→ How to complete this task: Every entry below should be written out exactly, and no image should appear.

→ Source material:

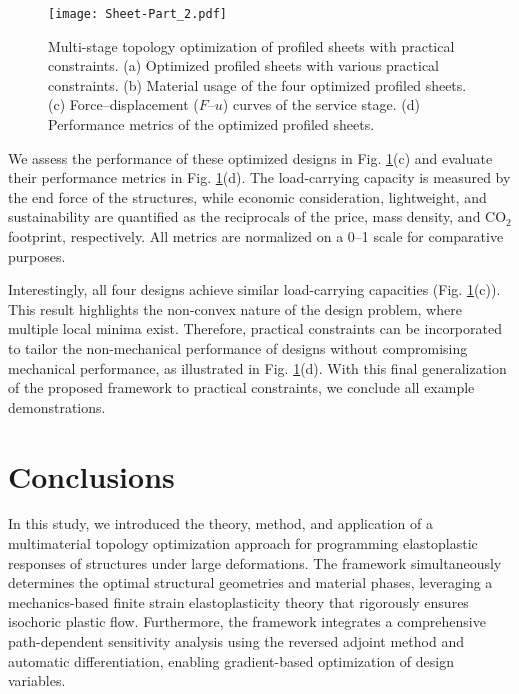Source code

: \documentclass[preprint,11pt]{elsarticle}
\theoremstyle{definition}
\begin{document}
\begin{figure}[!htbp]
    \centering
    \texttt{[image: Sheet-Part\_2.pdf]}
    \caption{Multi-stage topology optimization of profiled sheets with practical constraints. (a) Optimized profiled sheets with various practical constraints. (b) Material usage of the four optimized profiled sheets. (c) Force--displacement ($F$--$u$) curves of the service stage. (d) Performance metrics of the optimized profiled sheets.}
    \label{Fig: Sheet-Part 2}
\end{figure}
 
We assess the performance of these optimized designs in Fig. \ref{Fig: Sheet-Part 2}(c) and evaluate their performance metrics in Fig. \ref{Fig: Sheet-Part 2}(d). The load-carrying capacity is measured by the end force of the structures, while economic consideration, lightweight, and sustainability are quantified as the reciprocals of the price, mass density, and CO$_2$ footprint, respectively. All metrics are normalized on a 0--1 scale for comparative purposes.

Interestingly, all four designs achieve similar load-carrying capacities (Fig. \ref{Fig: Sheet-Part 2}(c)). This result highlights the non-convex nature of the design problem, where multiple local minima exist. Therefore, practical constraints can be incorporated to tailor the non-mechanical performance of designs without compromising mechanical performance, as illustrated in Fig. \ref{Fig: Sheet-Part 2}(d). With this final generalization of the proposed framework to practical constraints, we conclude all example demonstrations.


\section{Conclusions}
\label{Sec: Conclusions}

In this study, we introduced the theory, method, and application of a multimaterial topology optimization approach for programming elastoplastic responses of structures under large deformations. The framework simultaneously determines the optimal structural geometries and material phases, leveraging a mechanics-based finite strain elastoplasticity theory that rigorously ensures isochoric plastic flow. Furthermore, the framework integrates a comprehensive path-dependent sensitivity analysis using the reversed adjoint method and automatic differentiation, enabling gradient-based optimization of design variables.
\end{document}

→ Your response:
Source code

: \documentclass[preprint,11pt]{elsarticle}
\theoremstyle{definition}
\begin{document}
\begin{figure}[!htbp]
    \centering
    \texttt{[image: Sheet-Part\_2.pdf]}
    \caption{Multi-stage topology optimization of profiled sheets with practical constraints. (a) Optimized profiled sheets with various practical constraints. (b) Material usage of the four optimized profiled sheets. (c) Force--displacement ($F$--$u$) curves of the service stage. (d) Performance metrics of the optimized profiled sheets.}
    \label{Fig: Sheet-Part 2}
\end{figure}
 
We assess the performance of these optimized designs in Fig. \ref{Fig: Sheet-Part 2}(c) and evaluate their performance metrics in Fig. \ref{Fig: Sheet-Part 2}(d). The load-carrying capacity is measured by the end force of the structures, while economic consideration, lightweight, and sustainability are quantified as the reciprocals of the price, mass density, and CO$_2$ footprint, respectively. All metrics are normalized on a 0--1 scale for comparative purposes.

Interestingly, all four designs achieve similar load-carrying capacities (Fig. \ref{Fig: Sheet-Part 2}(c)). This result highlights the non-convex nature of the design problem, where multiple local minima exist. Therefore, practical constraints can be incorporated to tailor the non-mechanical performance of designs without compromising mechanical performance, as illustrated in Fig. \ref{Fig: Sheet-Part 2}(d). With this final generalization of the proposed framework to practical constraints, we conclude all example demonstrations.


\section{Conclusions}
\label{Sec: Conclusions}

In this study, we introduced the theory, method, and application of a multimaterial topology optimization approach for programming elastoplastic responses of structures under large deformations. The framework simultaneously determines the optimal structural geometries and material phases, leveraging a mechanics-based finite strain elastoplasticity theory that rigorously ensures isochoric plastic flow. Furthermore, the framework integrates a comprehensive path-dependent sensitivity analysis using the reversed adjoint method and automatic differentiation, enabling gradient-based optimization of design variables.
\end{document}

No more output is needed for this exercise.